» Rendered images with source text
== Segment start ==
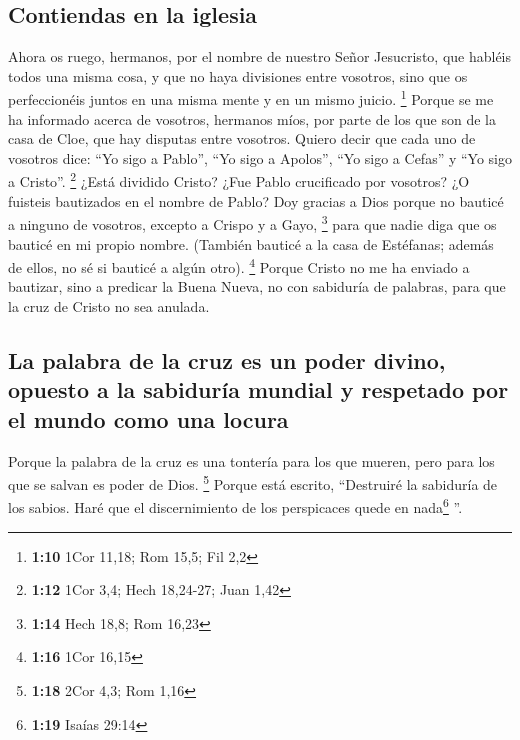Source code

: \begin{paracol}{2}
\hypertarget{contiendas-en-la-iglesia}{%
\subsection{Contiendas en la iglesia}\label{contiendas-en-la-iglesia}}

 Ahora os ruego, hermanos, por el nombre de nuestro Señor
Jesucristo, que habléis todos una misma cosa, y que no haya divisiones
entre vosotros, sino que os perfeccionéis juntos en una misma mente y en
un mismo juicio. \footnote{\textbf{1:10} 1Cor 11,18; Rom 15,5; Fil 2,2}
 Porque se me ha informado acerca de vosotros, hermanos
míos, por parte de los que son de la casa de Cloe, que hay disputas
entre vosotros.  Quiero decir que cada uno de vosotros
dice: ``Yo sigo a Pablo'', ``Yo sigo a Apolos'', ``Yo sigo a Cefas'' y
``Yo sigo a Cristo''. \footnote{\textbf{1:12} 1Cor 3,4; Hech 18,24-27;
  Juan 1,42}  ¿Está dividido Cristo? ¿Fue Pablo
crucificado por vosotros? ¿O fuisteis bautizados en el nombre de Pablo?
 Doy gracias a Dios porque no bauticé a ninguno de
vosotros, excepto a Crispo y a Gayo, \footnote{\textbf{1:14} Hech 18,8;
  Rom 16,23}  para que nadie diga que os bauticé en mi
propio nombre.  (También bauticé a la casa de Estéfanas;
además de ellos, no sé si bauticé a algún otro). \footnote{\textbf{1:16}
  1Cor 16,15}  Porque Cristo no me ha enviado a bautizar,
sino a predicar la Buena Nueva, no con sabiduría de palabras, para que
la cruz de Cristo no sea anulada.

\hypertarget{la-palabra-de-la-cruz-es-un-poder-divino-opuesto-a-la-sabiduruxeda-mundial-y-respetado-por-el-mundo-como-una-locura}{%
\subsection{La palabra de la cruz es un poder divino, opuesto a la
sabiduría mundial y respetado por el mundo como una
locura}\label{la-palabra-de-la-cruz-es-un-poder-divino-opuesto-a-la-sabiduruxeda-mundial-y-respetado-por-el-mundo-como-una-locura}}

 Porque la palabra de la cruz es una tontería para los
que mueren, pero para los que se salvan es poder de Dios. \footnote{\textbf{1:18}
  2Cor 4,3; Rom 1,16}  Porque está escrito, ``Destruiré
la sabiduría de los sabios. Haré que el discernimiento de los
perspicaces quede en nada\footnote{\textbf{1:19} Isaías 29:14} ''.


\end{paracol}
== Segment end ==
» TASK REQUIREMENTS
Print exactly, and only, the lines running from the one that contains "perspicaces quede en" to the last line of the records above.

» RESPONSE AREA
perspicaces quede en nada\footnote{\textbf{1:19} Isaías 29:14} ''.


\end{paracol}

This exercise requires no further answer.